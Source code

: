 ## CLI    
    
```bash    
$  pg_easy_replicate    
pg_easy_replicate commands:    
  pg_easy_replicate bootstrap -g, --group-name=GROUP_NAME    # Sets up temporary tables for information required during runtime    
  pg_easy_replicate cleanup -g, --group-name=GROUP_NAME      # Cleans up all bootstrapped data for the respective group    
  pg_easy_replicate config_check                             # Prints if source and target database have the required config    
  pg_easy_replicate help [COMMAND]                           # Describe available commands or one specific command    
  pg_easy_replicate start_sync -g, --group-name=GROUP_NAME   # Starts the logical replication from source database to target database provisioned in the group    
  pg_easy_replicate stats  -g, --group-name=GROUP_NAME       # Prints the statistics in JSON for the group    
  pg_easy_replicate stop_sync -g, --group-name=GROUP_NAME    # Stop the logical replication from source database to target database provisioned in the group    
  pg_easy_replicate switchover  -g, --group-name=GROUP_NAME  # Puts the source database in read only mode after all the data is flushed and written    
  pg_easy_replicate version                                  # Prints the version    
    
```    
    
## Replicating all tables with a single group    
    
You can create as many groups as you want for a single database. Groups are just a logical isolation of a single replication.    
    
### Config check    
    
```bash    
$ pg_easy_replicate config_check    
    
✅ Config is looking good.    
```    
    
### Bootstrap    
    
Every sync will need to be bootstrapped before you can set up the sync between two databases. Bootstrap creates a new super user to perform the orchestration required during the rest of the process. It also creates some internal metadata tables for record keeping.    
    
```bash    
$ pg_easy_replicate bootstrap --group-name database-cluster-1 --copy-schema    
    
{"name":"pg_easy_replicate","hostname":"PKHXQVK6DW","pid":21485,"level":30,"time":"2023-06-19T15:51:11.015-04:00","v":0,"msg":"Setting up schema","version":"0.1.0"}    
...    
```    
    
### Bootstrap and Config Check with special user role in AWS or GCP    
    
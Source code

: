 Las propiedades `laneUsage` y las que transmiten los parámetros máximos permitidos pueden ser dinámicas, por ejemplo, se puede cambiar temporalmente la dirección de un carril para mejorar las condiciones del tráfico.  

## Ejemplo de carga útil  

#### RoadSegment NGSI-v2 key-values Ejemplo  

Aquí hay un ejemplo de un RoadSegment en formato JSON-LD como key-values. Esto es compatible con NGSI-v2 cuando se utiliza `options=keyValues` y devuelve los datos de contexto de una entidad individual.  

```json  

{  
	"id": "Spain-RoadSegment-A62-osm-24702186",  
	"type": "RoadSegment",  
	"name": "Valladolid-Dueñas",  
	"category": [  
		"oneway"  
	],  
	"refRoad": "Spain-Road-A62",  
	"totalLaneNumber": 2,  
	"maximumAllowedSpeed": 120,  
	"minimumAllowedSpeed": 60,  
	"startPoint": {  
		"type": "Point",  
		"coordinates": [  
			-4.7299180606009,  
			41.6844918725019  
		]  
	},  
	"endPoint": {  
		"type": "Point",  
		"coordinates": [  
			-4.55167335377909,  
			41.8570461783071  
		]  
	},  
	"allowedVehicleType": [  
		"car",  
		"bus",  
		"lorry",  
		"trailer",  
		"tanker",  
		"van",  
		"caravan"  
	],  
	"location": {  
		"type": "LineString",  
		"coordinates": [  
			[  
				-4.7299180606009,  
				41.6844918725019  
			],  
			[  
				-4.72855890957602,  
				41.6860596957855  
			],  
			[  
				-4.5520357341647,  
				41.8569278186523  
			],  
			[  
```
--
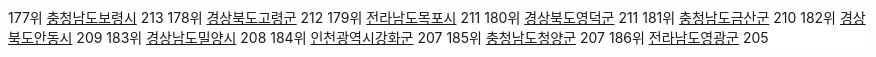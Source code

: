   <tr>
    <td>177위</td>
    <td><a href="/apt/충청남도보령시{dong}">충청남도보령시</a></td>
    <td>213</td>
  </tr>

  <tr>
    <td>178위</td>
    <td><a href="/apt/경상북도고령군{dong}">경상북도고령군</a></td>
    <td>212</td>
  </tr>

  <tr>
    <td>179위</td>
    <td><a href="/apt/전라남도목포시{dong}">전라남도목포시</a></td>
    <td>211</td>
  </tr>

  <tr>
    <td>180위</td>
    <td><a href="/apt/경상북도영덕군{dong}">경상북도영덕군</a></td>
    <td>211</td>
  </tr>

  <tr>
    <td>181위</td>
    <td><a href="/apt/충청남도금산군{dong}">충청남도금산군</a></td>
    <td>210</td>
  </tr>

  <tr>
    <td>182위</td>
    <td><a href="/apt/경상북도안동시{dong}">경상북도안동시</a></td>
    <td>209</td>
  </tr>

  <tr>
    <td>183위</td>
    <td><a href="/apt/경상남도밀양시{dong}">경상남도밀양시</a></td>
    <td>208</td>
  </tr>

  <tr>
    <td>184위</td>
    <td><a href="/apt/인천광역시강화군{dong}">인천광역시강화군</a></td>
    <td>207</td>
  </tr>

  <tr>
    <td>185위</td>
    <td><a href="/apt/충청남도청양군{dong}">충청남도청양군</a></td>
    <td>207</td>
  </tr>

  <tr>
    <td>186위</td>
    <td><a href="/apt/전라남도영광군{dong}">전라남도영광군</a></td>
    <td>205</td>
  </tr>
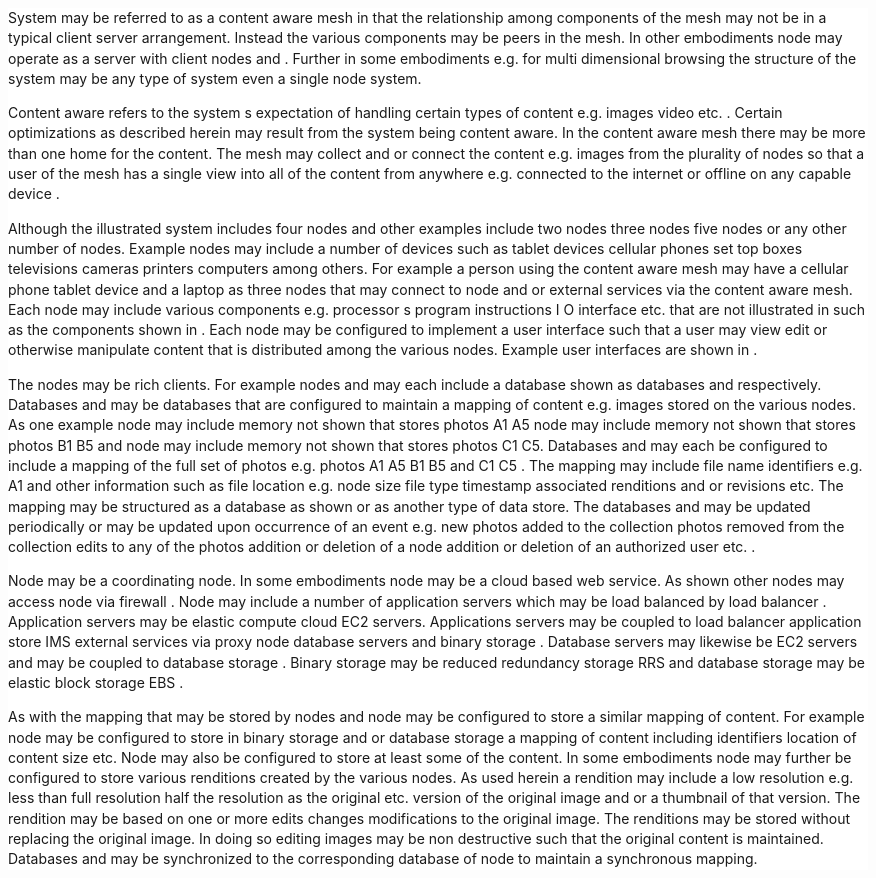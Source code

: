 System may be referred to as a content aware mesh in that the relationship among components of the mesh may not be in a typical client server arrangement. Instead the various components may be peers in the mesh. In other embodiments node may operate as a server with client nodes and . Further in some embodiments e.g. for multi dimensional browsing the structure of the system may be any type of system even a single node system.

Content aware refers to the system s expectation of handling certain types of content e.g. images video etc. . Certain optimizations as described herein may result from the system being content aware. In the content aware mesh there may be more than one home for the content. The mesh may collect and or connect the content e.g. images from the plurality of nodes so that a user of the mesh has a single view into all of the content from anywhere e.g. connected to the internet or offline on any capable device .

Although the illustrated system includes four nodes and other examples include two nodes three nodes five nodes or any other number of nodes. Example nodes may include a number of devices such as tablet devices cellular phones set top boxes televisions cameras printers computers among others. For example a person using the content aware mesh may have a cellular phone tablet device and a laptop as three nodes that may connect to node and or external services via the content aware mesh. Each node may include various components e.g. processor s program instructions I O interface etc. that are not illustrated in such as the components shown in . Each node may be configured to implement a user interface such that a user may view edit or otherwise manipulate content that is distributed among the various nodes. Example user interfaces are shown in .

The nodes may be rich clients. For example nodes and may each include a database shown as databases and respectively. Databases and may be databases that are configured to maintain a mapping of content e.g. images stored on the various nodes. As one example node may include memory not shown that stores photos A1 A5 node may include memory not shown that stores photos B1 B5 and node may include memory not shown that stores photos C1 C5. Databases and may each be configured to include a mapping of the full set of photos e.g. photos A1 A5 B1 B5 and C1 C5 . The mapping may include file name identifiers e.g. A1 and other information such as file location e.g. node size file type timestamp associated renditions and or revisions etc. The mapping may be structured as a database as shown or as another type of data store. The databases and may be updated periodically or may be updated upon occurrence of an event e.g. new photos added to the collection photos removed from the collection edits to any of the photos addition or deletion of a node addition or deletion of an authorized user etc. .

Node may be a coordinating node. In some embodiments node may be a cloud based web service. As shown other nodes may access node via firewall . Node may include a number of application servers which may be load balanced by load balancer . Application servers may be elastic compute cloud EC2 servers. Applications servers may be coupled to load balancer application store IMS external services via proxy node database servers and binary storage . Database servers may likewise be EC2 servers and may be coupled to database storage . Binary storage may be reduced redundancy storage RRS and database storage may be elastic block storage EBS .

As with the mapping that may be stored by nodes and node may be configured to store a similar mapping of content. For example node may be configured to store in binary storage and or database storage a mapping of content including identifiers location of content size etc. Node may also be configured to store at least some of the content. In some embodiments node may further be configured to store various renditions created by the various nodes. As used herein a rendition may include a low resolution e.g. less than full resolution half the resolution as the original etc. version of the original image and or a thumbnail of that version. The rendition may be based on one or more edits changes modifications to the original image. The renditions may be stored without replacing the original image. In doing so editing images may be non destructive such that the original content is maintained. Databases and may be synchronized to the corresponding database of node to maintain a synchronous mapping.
...
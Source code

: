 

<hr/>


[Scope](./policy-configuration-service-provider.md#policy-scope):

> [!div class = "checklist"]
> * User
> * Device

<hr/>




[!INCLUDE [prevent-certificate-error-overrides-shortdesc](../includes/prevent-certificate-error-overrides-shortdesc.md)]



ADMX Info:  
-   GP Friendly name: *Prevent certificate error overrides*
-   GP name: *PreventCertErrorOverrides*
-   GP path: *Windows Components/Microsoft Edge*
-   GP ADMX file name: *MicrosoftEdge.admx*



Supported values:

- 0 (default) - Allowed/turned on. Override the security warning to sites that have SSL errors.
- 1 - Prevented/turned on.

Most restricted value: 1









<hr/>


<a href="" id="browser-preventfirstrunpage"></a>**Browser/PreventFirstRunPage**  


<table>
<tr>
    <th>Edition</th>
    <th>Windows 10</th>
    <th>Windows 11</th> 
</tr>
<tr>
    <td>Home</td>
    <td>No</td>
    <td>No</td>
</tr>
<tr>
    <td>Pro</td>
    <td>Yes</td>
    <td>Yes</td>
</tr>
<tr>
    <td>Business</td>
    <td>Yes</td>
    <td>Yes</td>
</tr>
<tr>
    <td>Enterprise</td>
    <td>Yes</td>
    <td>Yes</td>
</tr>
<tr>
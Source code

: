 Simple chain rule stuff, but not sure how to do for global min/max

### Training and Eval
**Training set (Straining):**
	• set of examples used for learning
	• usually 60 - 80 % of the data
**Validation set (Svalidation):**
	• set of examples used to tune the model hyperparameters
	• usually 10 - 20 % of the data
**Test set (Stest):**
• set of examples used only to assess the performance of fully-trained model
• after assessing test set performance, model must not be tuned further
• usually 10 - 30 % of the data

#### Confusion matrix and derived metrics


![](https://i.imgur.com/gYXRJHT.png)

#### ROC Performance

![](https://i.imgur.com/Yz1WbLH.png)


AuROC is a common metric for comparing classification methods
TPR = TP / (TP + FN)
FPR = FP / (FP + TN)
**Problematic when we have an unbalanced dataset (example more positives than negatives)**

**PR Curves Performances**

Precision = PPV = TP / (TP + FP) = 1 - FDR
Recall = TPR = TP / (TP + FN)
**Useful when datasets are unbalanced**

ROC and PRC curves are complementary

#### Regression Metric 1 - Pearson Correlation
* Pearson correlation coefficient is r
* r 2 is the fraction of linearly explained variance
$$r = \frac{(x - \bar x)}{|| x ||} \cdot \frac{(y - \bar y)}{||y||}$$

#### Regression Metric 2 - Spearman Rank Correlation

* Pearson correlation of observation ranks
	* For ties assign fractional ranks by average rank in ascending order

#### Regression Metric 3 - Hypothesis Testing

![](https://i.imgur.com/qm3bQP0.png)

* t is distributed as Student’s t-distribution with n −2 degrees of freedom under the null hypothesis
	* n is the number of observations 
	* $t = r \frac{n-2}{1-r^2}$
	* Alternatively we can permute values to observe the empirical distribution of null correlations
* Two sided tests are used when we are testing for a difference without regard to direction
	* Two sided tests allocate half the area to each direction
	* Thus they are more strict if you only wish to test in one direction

#### [Work required]
Each line in the records above that contains the word "during" must be copied.

#### [Solution for this problem]
  pg_easy_replicate bootstrap -g, --group-name=GROUP_NAME    # Sets up temporary tables for information required during runtime    
Every sync will need to be bootstrapped before you can set up the sync between two databases. Bootstrap creates a new super user to perform the orchestration required during the rest of the process. It also creates some internal metadata tables for record keeping.    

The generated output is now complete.